Australia issues arrest warrants over severed heads photos in Syria

An image made available by Jihadist media outlet Welayat Raqa on July 25, 2014, shows allegedly shows members of the IS (Islamic state) militant group raising their black and white flag over a building belonging to a Syrian army base in the northern
An image made available by Jihadist media outlet Welayat Raqa on July 25, 2014, shows allegedly shows members of the IS (Islamic state) militant group raising their black and white flag over a building belonging to a Syrian army base in the northern rebel-held Syrian city of Raqa. Australia has issued arrest warrants for a pair of Australian citizens believed to be fighting in Syria, the Australian Broadcasting Corporation (ABC) reported on Tuesday, July 29, 2014, after images emerged of the two holding the severed heads of Syrian soldiers. -- PHOTO: AFP

SYDNEY (REUTERS) - Australia has issued arrest warrants for a pair of Australian citizens believed to be fighting in Syria, the Australian Broadcasting Corporation (ABC) reported on Tuesday, after images emerged of the two holding the severed heads of Syrian soldiers.

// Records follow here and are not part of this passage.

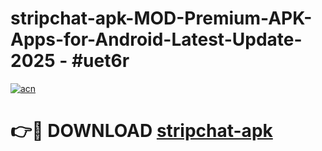 # stripchat-apk-MOD-Premium-APK-Apps-for-Android-Latest-Update- 2025 - #uet6r

[![acn](https://github.com/user-attachments/assets/0f9c940e-d8b0-45ae-aac7-cd30a18b3e1c)](https://app.mediaupload.pro?title=stripchat-apk&ref=20-F)

# 👉🔴 DOWNLOAD [stripchat-apk](https://app.mediaupload.pro?title=stripchat-apk&ref=20-F)
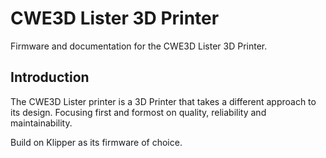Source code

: # CWE3D Lister 3D Printer

Firmware and documentation for the CWE3D Lister 3D Printer.

## Introduction

The CWE3D Lister printer is a 3D Printer that takes a different approach to its design. 
Focusing first and formost on quality, reliability and maintainability.

Build on Klipper as its firmware of choice.
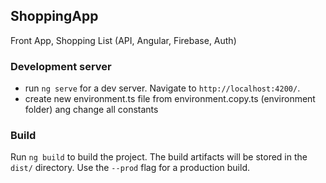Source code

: ## ShoppingApp
 Front App, Shopping List (API, Angular, Firebase, Auth)

### Development server
* run `ng serve` for a dev server. Navigate to `http://localhost:4200/`.
* create new environment.ts file from environment.copy.ts (environment folder) ang change all constants

### Build
Run `ng build` to build the project. The build artifacts will be stored in the `dist/` directory. Use the `--prod` flag for a production build.

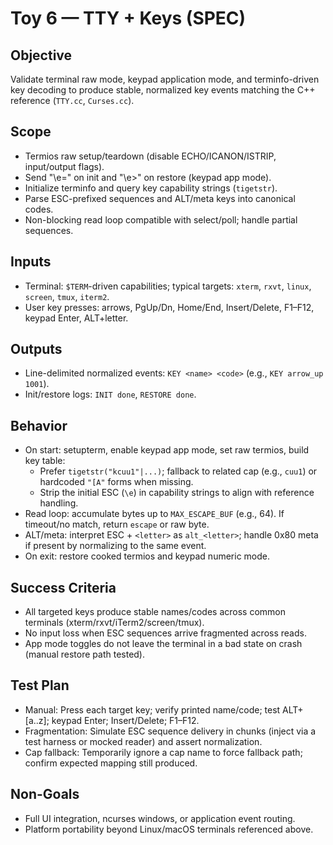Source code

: # Toy 6 — TTY + Keys (SPEC)

## Objective
Validate terminal raw mode, keypad application mode, and terminfo-driven key decoding to produce stable, normalized key events matching the C++ reference (`TTY.cc`, `Curses.cc`).

## Scope
- Termios raw setup/teardown (disable ECHO/ICANON/ISTRIP, input/output flags).
- Send "\e=" on init and "\e>" on restore (keypad app mode).
- Initialize terminfo and query key capability strings (`tigetstr`).
- Parse ESC-prefixed sequences and ALT/meta keys into canonical codes.
- Non-blocking read loop compatible with select/poll; handle partial sequences.

## Inputs
- Terminal: `$TERM`-driven capabilities; typical targets: `xterm`, `rxvt`, `linux`, `screen`, `tmux`, `iterm2`.
- User key presses: arrows, PgUp/Dn, Home/End, Insert/Delete, F1–F12, keypad Enter, ALT+letter.

## Outputs
- Line-delimited normalized events: `KEY <name> <code>` (e.g., `KEY arrow_up 1001`).
- Init/restore logs: `INIT done`, `RESTORE done`.

## Behavior
- On start: setupterm, enable keypad app mode, set raw termios, build key table:
  - Prefer `tigetstr("kcuu1"|...)`; fallback to related cap (e.g., `cuu1`) or hardcoded `"[A"` forms when missing.
  - Strip the initial ESC (`\e`) in capability strings to align with reference handling.
- Read loop: accumulate bytes up to `MAX_ESCAPE_BUF` (e.g., 64). If timeout/no match, return `escape` or raw byte.
- ALT/meta: interpret ESC + `<letter>` as `alt_<letter>`; handle 0x80 meta if present by normalizing to the same event.
- On exit: restore cooked termios and keypad numeric mode.

## Success Criteria
- All targeted keys produce stable names/codes across common terminals (xterm/rxvt/iTerm2/screen/tmux).
- No input loss when ESC sequences arrive fragmented across reads.
- App mode toggles do not leave the terminal in a bad state on crash (manual restore path tested).

## Test Plan
- Manual: Press each target key; verify printed name/code; test ALT+[a..z]; keypad Enter; Insert/Delete; F1–F12.
- Fragmentation: Simulate ESC sequence delivery in chunks (inject via a test harness or mocked reader) and assert normalization.
- Cap fallback: Temporarily ignore a cap name to force fallback path; confirm expected mapping still produced.

## Non-Goals
- Full UI integration, ncurses windows, or application event routing.
- Platform portability beyond Linux/macOS terminals referenced above.

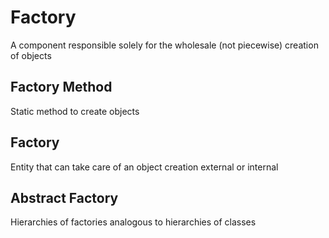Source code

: # Factory

A component responsible solely for the wholesale (not piecewise) creation of objects

## Factory Method

Static method to create objects 

## Factory

Entity that can take care of an object creation external or internal

## Abstract Factory

Hierarchies of factories analogous to hierarchies of classes
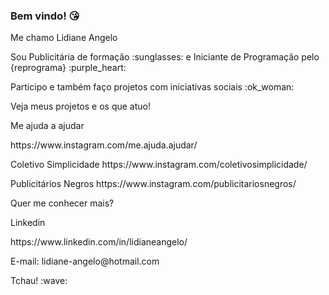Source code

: 
### Bem vindo! :kissing_heart:

<p>Me chamo Lidiane Angelo</p>
<p>Sou Publicitária de formação :sunglasses: e Iniciante de Programação pelo {reprograma} :purple_heart:</p>
<p>Participo e também faço projetos com iniciativas sociais :ok_woman:</p>
<p></p>
<p></p>
Veja meus projetos e os que atuo!

<p>Me ajuda a ajudar</p>
<p>https://www.instagram.com/me.ajuda.ajudar/</p>
<p>Coletivo Simplicidade https://www.instagram.com/coletivosimplicidade/</p>
<p>Publicitários Negros https://www.instagram.com/publicitariosnegros/</p>
<p></p>
<p></p>
Quer me conhecer mais?
<p>Linkedin</p>
<p>https://www.linkedin.com/in/lidianeangelo/</p>
<p>E-mail: lidiane-angelo@hotmail.com</p>
<p></p>
<p></p>
Tchau! :wave:
<!--Imagem
//https://guides.github.com/pdfs/markdown-cheatsheet-online.pdf
https://www.opendoodles.com/
[nomedaimagem](link da imagem)

(./imagens/nomedaimagem.extensão)
contatos

Emoji
//https://www.webfx.com/tools/emoji-cheat-sheet/



<!--Here are some ideas to get you started:

- 🔭 I’m currently working on ...
- 🌱 I’m currently learning ...
- 👯 I’m looking to collaborate on ...
- 🤔 I’m looking for help with ...
- 💬 Ask me about ...
- 📫 How to reach me: ...
- 😄 Pronouns: ...
- ⚡ Fun fact: ...
--> 


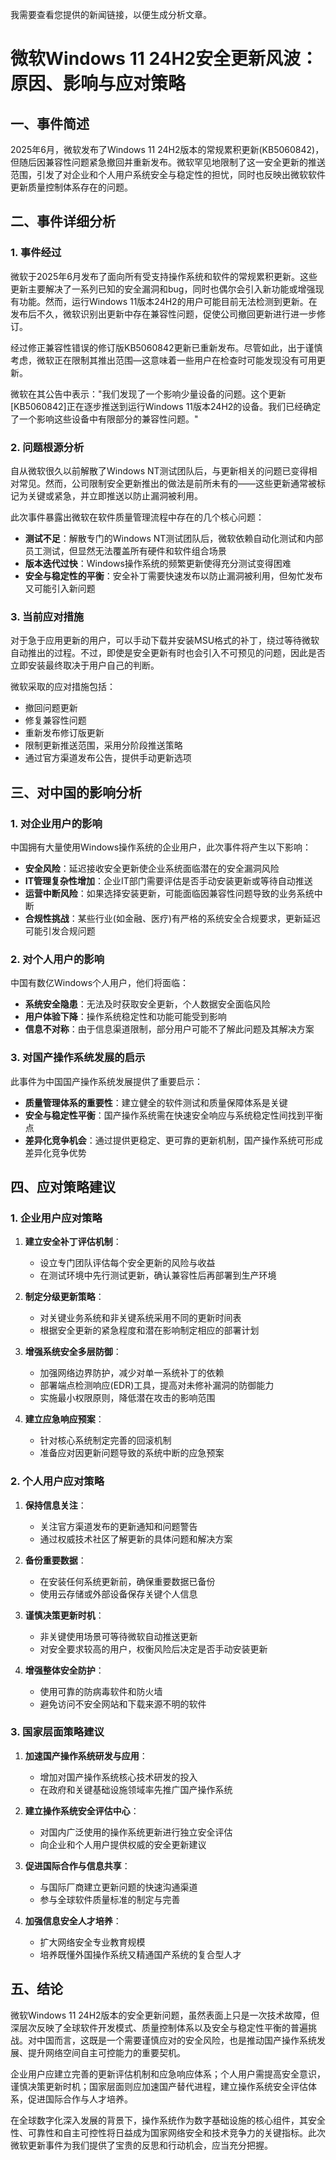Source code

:  我需要查看您提供的新闻链接，以便生成分析文章。

# 微软Windows 11 24H2安全更新风波：原因、影响与应对策略

## 一、事件简述

2025年6月，微软发布了Windows 11 24H2版本的常规累积更新(KB5060842)，但随后因兼容性问题紧急撤回并重新发布。微软罕见地限制了这一安全更新的推送范围，引发了对企业和个人用户系统安全与稳定性的担忧，同时也反映出微软软件更新质量控制体系存在的问题。

## 二、事件详细分析

### 1. 事件经过

微软于2025年6月发布了面向所有受支持操作系统和软件的常规累积更新。这些更新主要解决了一系列已知的安全漏洞和bug，同时也偶尔会引入新功能或增强现有功能。然而，运行Windows 11版本24H2的用户可能目前无法检测到更新。在发布后不久，微软识别出更新中存在兼容性问题，促使公司撤回更新进行进一步修订。

经过修正兼容性错误的修订版KB5060842更新已重新发布。尽管如此，出于谨慎考虑，微软正在限制其推出范围—这意味着一些用户在检查时可能发现没有可用更新。

微软在其公告中表示："我们发现了一个影响少量设备的问题。这个更新[KB5060842]正在逐步推送到运行Windows 11版本24H2的设备。我们已经确定了一个影响这些设备中有限部分的兼容性问题。"

### 2. 问题根源分析

自从微软很久以前解散了Windows NT测试团队后，与更新相关的问题已变得相对常见。然而，公司限制安全更新推出的做法是前所未有的——这些更新通常被标记为关键或紧急，并立即推送以防止漏洞被利用。

此次事件暴露出微软在软件质量管理流程中存在的几个核心问题：

- **测试不足**：解散专门的Windows NT测试团队后，微软依赖自动化测试和内部员工测试，但显然无法覆盖所有硬件和软件组合场景
- **版本迭代过快**：Windows操作系统的频繁更新使得充分测试变得困难
- **安全与稳定性的平衡**：安全补丁需要快速发布以防止漏洞被利用，但匆忙发布又可能引入新问题

### 3. 当前应对措施

对于急于应用更新的用户，可以手动下载并安装MSU格式的补丁，绕过等待微软自动推出的过程。不过，即使是安全更新有时也会引入不可预见的问题，因此是否立即安装最终取决于用户自己的判断。

微软采取的应对措施包括：
- 撤回问题更新
- 修复兼容性问题
- 重新发布修订版更新
- 限制更新推送范围，采用分阶段推送策略
- 通过官方渠道发布公告，提供手动更新选项

## 三、对中国的影响分析

### 1. 对企业用户的影响

中国拥有大量使用Windows操作系统的企业用户，此次事件将产生以下影响：

- **安全风险**：延迟接收安全更新使企业系统面临潜在的安全漏洞风险
- **IT管理复杂性增加**：企业IT部门需要评估是否手动安装更新或等待自动推送
- **运营中断风险**：如果选择安装更新，可能面临因兼容性问题导致的业务系统中断
- **合规性挑战**：某些行业(如金融、医疗)有严格的系统安全合规要求，更新延迟可能引发合规问题

### 2. 对个人用户的影响

中国有数亿Windows个人用户，他们将面临：

- **系统安全隐患**：无法及时获取安全更新，个人数据安全面临风险
- **用户体验下降**：操作系统稳定性和功能可能受到影响
- **信息不对称**：由于信息渠道限制，部分用户可能不了解此问题及其解决方案

### 3. 对国产操作系统发展的启示

此事件为中国国产操作系统发展提供了重要启示：

- **质量管理体系的重要性**：建立健全的软件测试和质量保障体系是关键
- **安全与稳定性平衡**：国产操作系统需在快速安全响应与系统稳定性间找到平衡点
- **差异化竞争机会**：通过提供更稳定、更可靠的更新机制，国产操作系统可形成差异化竞争优势

## 四、应对策略建议

### 1. 企业用户应对策略

1. **建立安全补丁评估机制**：
   - 设立专门团队评估每个安全更新的风险与收益
   - 在测试环境中先行测试更新，确认兼容性后再部署到生产环境

2. **制定分级更新策略**：
   - 对关键业务系统和非关键系统采用不同的更新时间表
   - 根据安全更新的紧急程度和潜在影响制定相应的部署计划

3. **增强系统安全多层防御**：
   - 加强网络边界防护，减少对单一系统补丁的依赖
   - 部署端点检测响应(EDR)工具，提高对未修补漏洞的防御能力
   - 实施最小权限原则，降低潜在攻击的影响范围

4. **建立应急响应预案**：
   - 针对核心系统制定完善的回滚机制
   - 准备应对因更新问题导致的系统中断的应急预案

### 2. 个人用户应对策略

1. **保持信息关注**：
   - 关注官方渠道发布的更新通知和问题警告
   - 通过权威技术社区了解更新的具体问题和解决方案

2. **备份重要数据**：
   - 在安装任何系统更新前，确保重要数据已备份
   - 使用云存储或外部设备保存关键个人信息

3. **谨慎决策更新时机**：
   - 非关键使用场景可等待微软自动推送更新
   - 对安全要求较高的用户，权衡风险后决定是否手动安装更新

4. **增强整体安全防护**：
   - 使用可靠的防病毒软件和防火墙
   - 避免访问不安全网站和下载来源不明的软件

### 3. 国家层面策略建议

1. **加速国产操作系统研发与应用**：
   - 增加对国产操作系统核心技术研发的投入
   - 在政府和关键基础设施领域率先推广国产操作系统

2. **建立操作系统安全评估中心**：
   - 对国内广泛使用的操作系统更新进行独立安全评估
   - 向企业和个人用户提供权威的安全更新建议

3. **促进国际合作与信息共享**：
   - 与国际厂商建立更新问题的快速沟通渠道
   - 参与全球软件质量标准的制定与完善

4. **加强信息安全人才培养**：
   - 扩大网络安全专业教育规模
   - 培养既懂外国操作系统又精通国产系统的复合型人才

## 五、结论

微软Windows 11 24H2版本的安全更新问题，虽然表面上只是一次技术故障，但深层次反映了全球软件开发模式、质量控制体系以及安全与稳定性平衡的普遍挑战。对中国而言，这既是一个需要谨慎应对的安全风险，也是推动国产操作系统发展、提升网络空间自主可控能力的重要契机。

企业用户应建立完善的更新评估机制和应急响应体系；个人用户需提高安全意识，谨慎决策更新时机；国家层面则应加速国产替代进程，建立操作系统安全评估体系，促进国际合作与人才培养。

在全球数字化深入发展的背景下，操作系统作为数字基础设施的核心组件，其安全性、可靠性和自主可控性将日益成为国家网络安全和技术竞争力的关键指标。此次微软更新事件为我们提供了宝贵的反思和行动机会，应当充分把握。
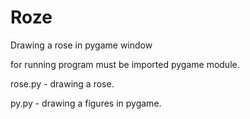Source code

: # Roze
Drawing a rose in pygame window

for running program must be imported pygame module. 


rose.py - drawing a rose.

py.py - drawing a figures in pygame.
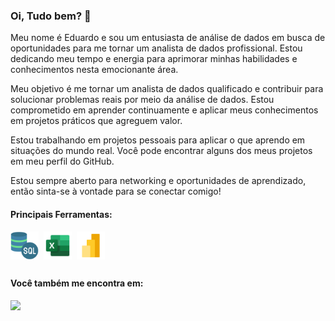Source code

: ### Oi, Tudo bem? 👋
 Meu nome é Eduardo e sou um entusiasta de análise de dados em busca de oportunidades para me tornar um analista de dados profissional. Estou dedicando meu tempo e energia para aprimorar minhas habilidades e conhecimentos nesta emocionante área. 

Meu objetivo é me tornar um analista de dados qualificado e contribuir para solucionar problemas reais por meio da análise de dados. Estou comprometido em aprender continuamente e aplicar meus conhecimentos em projetos práticos que agreguem valor.

Estou trabalhando em projetos pessoais para aplicar o que aprendo em situações do mundo real. Você pode encontrar alguns dos meus projetos em meu perfil do GitHub.

Estou sempre aberto para networking e oportunidades de aprendizado, então sinta-se à vontade para se conectar comigo!

#### Principais Ferramentas:
<div style="display: inline-block">
 <img align="center" width='45' height = '45' src="https://github.com/DuduTrindade/DuduTrindade/blob/main/SQL.png"/>&nbsp;
 <img align="center" width='45' height = '45' src="https://github.com/DuduTrindade/DuduTrindade/blob/main/Excel.png"/>&nbsp
 <img align="center" width='45' height = '45' src="https://github.com/DuduTrindade/DuduTrindade/blob/main/Power%20BI.png"/>
</div>   

##
#### Você também me encontra em:
<a href="https://www.linkedin.com/in/eduardo-trindade-5506921b4/">
<img src= "https://img.shields.io/badge/linkedin-%230077B5.svg?style=for-the-badge&logo=linkedin&logoColor=white"/>           
</a>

Australian Federal Police counter-terrorism chief Neil Gaughan told the ABC in an interview that warrants had been issued for Australians Khaled Sharrouf and Mohamed Elomar on terrorism offences.

A Twitter account linked to Al-Qaeda offshoot Islamic State in Iraq and Syria last week published grizzly pictures of the beheaded corpses and heads of five soldiers killed in Syria's Raqqa province, saying the soldiers were from the 17th division.

Sharrouf and Elomar travelled to Syria and Iraq late last year, the ABC reported, and late last week a Twitter account purported to belong to Sharrouf showed pictures of Elomar handling severed heads.

"As soon as they set foot on Australian soil they will be taken into custody," Mr Gaughan said.

Australia has raised the alarm about the number of its citizens believed to be fighting alongside insurgents overseas, including an Australian suicide bomber who killed three people in Baghdad this month.

That has added to concern about radicalised fighters launching attacks when they return home, a threat the government has used to justify a package of major new intelligence legislation.

Last week, Attorney General George Brandis announced sweeping national security reforms that would make it easier to track Australian citizens believed to have fought overseas both while they were abroad and after they returned home.

Mr Brandis told the ABC that concrete evidence had now emerged to support those concerns.

"There is evidence that they are trained in terrorist tradecraft to perform acts of domestic terrorism in the event that they return either to their home countries or go elsewhere after they have been in theatre," he said. "So that is a new and very alarming development."